But you could use a Fuzzy Hash or Locality-sensitive Hashing. Fuzzy hashes are different from normal hashes in that they allow similar content to cluster together in the hash collision space*.

Typically one-way means you can not infer what was hashed - but with fuzzy hashes, if you know a similar file (fingerprint image) that matches the hash (collides) then you know what generally was being hashed.

Whether any functional one-way property can exist for a fuzzy hash depends on whether the attacker has to resort to brute force guessing of inputs to find a matching fuzzy hash. This is called pre-image resistance.
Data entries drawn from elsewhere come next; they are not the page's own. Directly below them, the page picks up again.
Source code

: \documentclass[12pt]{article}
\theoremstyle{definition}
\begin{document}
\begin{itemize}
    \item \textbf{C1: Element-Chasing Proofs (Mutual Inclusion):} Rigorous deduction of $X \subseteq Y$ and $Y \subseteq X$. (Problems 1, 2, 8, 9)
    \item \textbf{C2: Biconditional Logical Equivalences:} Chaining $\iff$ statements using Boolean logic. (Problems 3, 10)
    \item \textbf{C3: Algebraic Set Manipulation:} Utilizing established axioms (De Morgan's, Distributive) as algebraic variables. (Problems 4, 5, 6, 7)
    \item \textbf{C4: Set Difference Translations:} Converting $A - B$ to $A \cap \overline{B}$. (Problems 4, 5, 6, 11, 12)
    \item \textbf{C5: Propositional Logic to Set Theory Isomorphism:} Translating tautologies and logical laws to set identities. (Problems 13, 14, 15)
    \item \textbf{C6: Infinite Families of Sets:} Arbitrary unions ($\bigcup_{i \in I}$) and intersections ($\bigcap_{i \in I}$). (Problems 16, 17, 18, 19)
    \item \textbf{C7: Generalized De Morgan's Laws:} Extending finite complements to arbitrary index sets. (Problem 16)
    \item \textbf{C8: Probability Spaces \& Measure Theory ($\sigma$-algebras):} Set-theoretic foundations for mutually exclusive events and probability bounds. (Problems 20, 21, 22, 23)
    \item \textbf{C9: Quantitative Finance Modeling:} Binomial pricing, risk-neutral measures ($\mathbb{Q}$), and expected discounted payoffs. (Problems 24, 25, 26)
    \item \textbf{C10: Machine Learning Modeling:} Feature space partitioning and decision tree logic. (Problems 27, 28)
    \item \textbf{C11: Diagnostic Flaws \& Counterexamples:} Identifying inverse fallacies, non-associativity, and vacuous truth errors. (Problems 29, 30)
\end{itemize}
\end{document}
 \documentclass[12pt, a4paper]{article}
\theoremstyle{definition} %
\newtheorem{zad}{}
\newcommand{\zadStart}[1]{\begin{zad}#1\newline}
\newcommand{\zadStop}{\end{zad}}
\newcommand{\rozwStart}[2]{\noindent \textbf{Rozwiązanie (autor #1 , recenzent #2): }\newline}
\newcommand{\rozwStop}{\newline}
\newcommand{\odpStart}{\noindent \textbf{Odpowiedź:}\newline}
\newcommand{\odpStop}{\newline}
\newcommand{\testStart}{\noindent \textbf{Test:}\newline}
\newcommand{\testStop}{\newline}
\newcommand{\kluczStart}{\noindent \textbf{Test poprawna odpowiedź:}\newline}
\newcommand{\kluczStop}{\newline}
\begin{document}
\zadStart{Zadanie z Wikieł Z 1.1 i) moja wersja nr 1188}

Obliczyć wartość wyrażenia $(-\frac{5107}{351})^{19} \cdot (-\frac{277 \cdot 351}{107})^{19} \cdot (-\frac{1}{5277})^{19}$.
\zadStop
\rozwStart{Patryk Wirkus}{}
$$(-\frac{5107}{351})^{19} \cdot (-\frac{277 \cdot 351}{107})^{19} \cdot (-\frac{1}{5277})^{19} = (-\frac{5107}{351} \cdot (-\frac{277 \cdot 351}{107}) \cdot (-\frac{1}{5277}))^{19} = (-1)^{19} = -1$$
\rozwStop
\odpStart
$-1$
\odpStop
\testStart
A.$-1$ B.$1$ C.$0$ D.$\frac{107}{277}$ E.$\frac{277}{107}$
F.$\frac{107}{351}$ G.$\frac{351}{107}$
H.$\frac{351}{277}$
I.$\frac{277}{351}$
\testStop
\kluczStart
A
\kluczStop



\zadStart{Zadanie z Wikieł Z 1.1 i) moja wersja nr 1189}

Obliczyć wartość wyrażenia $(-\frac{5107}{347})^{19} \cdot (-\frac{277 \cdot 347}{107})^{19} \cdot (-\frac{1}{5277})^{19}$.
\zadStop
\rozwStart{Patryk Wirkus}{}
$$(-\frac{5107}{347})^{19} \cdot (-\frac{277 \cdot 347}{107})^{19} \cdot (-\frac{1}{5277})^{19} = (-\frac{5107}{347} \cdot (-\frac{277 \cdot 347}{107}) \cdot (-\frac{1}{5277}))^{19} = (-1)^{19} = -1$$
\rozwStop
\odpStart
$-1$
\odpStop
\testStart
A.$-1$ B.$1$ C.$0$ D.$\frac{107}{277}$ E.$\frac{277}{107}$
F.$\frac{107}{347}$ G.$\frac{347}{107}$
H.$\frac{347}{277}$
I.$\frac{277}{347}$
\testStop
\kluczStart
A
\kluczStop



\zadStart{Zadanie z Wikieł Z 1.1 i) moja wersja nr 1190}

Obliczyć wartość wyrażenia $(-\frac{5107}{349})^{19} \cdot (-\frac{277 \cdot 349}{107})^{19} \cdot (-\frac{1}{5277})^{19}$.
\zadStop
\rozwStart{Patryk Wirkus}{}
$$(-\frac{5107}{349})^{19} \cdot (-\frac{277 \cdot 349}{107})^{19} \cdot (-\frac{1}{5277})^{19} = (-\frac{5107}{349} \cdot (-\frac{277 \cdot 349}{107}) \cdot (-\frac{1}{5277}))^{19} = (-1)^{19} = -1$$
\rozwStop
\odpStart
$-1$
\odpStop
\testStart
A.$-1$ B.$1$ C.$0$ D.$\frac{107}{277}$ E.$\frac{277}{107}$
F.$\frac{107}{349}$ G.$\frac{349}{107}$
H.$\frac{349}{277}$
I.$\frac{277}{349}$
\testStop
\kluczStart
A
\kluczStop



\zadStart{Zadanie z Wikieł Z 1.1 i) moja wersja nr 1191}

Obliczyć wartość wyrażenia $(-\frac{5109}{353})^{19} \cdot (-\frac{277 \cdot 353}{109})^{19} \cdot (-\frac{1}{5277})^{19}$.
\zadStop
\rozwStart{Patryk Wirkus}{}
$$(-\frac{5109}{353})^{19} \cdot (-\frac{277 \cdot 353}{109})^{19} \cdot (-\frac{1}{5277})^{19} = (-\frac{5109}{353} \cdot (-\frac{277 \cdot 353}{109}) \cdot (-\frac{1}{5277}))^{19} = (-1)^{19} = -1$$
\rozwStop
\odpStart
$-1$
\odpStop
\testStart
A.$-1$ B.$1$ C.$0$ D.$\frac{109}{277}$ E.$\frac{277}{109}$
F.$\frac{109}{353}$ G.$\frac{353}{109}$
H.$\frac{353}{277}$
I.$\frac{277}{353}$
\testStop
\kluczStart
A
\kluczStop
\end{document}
Consider that many unique fingerprints exist, at least as many as the current population of earth (~233) and that a fingerprint fuzzy hash exists that collapses reliably (a very tall order) down to this collision space or larger. You want attackers to have to brute force across 233 entries instead of simply invert the hash.

If such a fuzzy hash existed, you could protect against straight-up inversion by passing the hash through a secondary cryptographic hash. Providing the fuzzy hash collapsed reliably and consistently in the first place, you will lose no matching accuracy after rehashing against a cryptographic hash with a much larger collision space. So good luck knowing what the interim fuzzy hash was, providing that secondary hashing appended a random salt.

The fuzzy component makes it a non-cryptographic one-way hash as the "fuzziness" of the image matches contradicts the property of strong collision resistance.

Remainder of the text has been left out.